La cour administrative d’appel de Bordeaux rejette la requête. Elle estime que les éléments produits ne permettent pas d’établir que l’intéressé subviendrait aux besoins de son enfant depuis sa naissance ou depuis au moins un an, comme l’exige l’accord bilatéral. De plus, elle juge que les liens personnels et familiaux en France ne sont pas d’une intensité telle que la décision porterait une atteinte disproportionnée à son droit au respect de sa vie privée et familiale. Enfin, elle valide le refus de délai de départ volontaire et l’interdiction de retour, considérant que le risque de soustraction à la mesure d’éloignement était caractérisé.

Cette décision illustre l’application rigoureuse par le juge administratif des conditions posées pour le droit au séjour des ressortissants algériens (I), ce qui conditionne par la suite la validation des modalités sévères de l’éloignement (II).

I. La confirmation du refus de séjour fondé sur une appréciation stricte des conditions de l’accord franco-algérien

La cour administrative d’appel confirme la légalité de l’obligation de quitter le territoire français en se fondant sur une interprétation rigoureuse des conditions de prise en charge de l’enfant français (A) et sur une appréciation restrictive de l’intensité des liens personnels et familiaux de l’intéressé en France (B).

**A. L’interprétation rigoureuse de la condition de prise en charge de l’enfant français**

L’arrêt commente la mise en œuvre des stipulations de l’article 6 de l’accord franco-algérien, qui prévoit la délivrance de plein droit d’un certificat de résidence au parent d’un enfant français mineur.
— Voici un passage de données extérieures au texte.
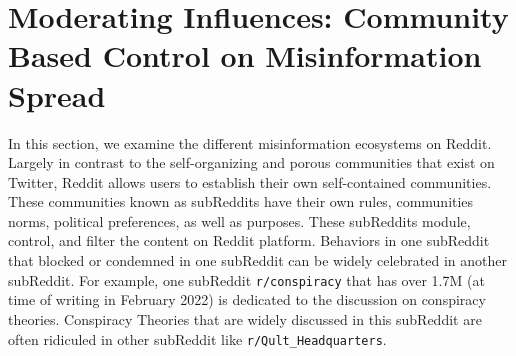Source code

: \section{Moderating Influences: Community Based Control on Misinformation Spread}
In this section, we examine the different misinformation ecosystems on Reddit. Largely in contrast to the self-organizing and porous communities that exist on Twitter, Reddit allows users to  establish their own self-contained communities. These communities known as subReddits have their own rules, communities norms, political preferences, as well as purposes. These subReddits module, control, and filter the content on Reddit platform. Behaviors in one subReddit that blocked or condemned in one subReddit can be widely celebrated in another subReddit. For example, one subReddit \texttt{r/conspiracy} that has over 1.7M (at time of writing in February 2022)  is dedicated to the discussion on conspiracy theories. Conspiracy Theories that are widely discussed in this subReddit are often ridiculed in other subReddit like \texttt{r/Qult\_Headquarters}.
La cour rappelle que cette protection est conditionnée au fait que le parent « subvienne effectivement à ses besoins ». Elle se réfère plus précisément au cas où la filiation est établie après la naissance, situation dans laquelle le certificat n’est délivré « que s’il subvient à ses besoins depuis sa naissance ou depuis au moins un an ». En l’espèce, la cour constate que le requérant ne justifiait que d’un unique versement d’une somme de 1 200 euros.

Le juge en déduit que cette seule pièce ne suffit pas à démontrer que l’intéressé « subviendrait aux besoins de cet enfant depuis sa naissance ou depuis au moins un an ». Cette approche factuelle et rigoureuse souligne que la charge de la preuve pèse entièrement sur le demandeur. La reconnaissance juridique de la paternité ne suffit pas à fonder un droit au séjour ; elle doit s’accompagner d’une réalité matérielle et continue de l’entretien et de l’éducation de l’enfant. La décision s’inscrit dans une jurisprudence constante qui exige des preuves tangibles, régulières et suffisantes pour caractériser la contribution effective, écartant ainsi les participations ponctuelles ou symboliques. La position de la cour réaffirme que le droit au séjour accordé au parent d’un enfant français vise à préserver l’intérêt supérieur de l’enfant en maintenant le lien avec le parent qui assume ses responsabilités, et non à régulariser la situation de ce dernier sur la seule base d’un lien de filiation.

**B. L’insuffisance des liens personnels et familiaux face au contrôle de l’immigration**

Subsidiairement, le requérant invoquait la protection générale contre les atteintes disproportionnées au droit au respect de la vie privée et familiale. La cour examine alors si les liens personnels et familiaux du requérant en France étaient « tels que le refus d’autoriser son séjour porterait à son droit au respect de sa vie privée et familiale une atteinte disproportionnée au regard des motifs du refus ». Pour ce faire, elle procède à un bilan concret de la situation de l’intéressé.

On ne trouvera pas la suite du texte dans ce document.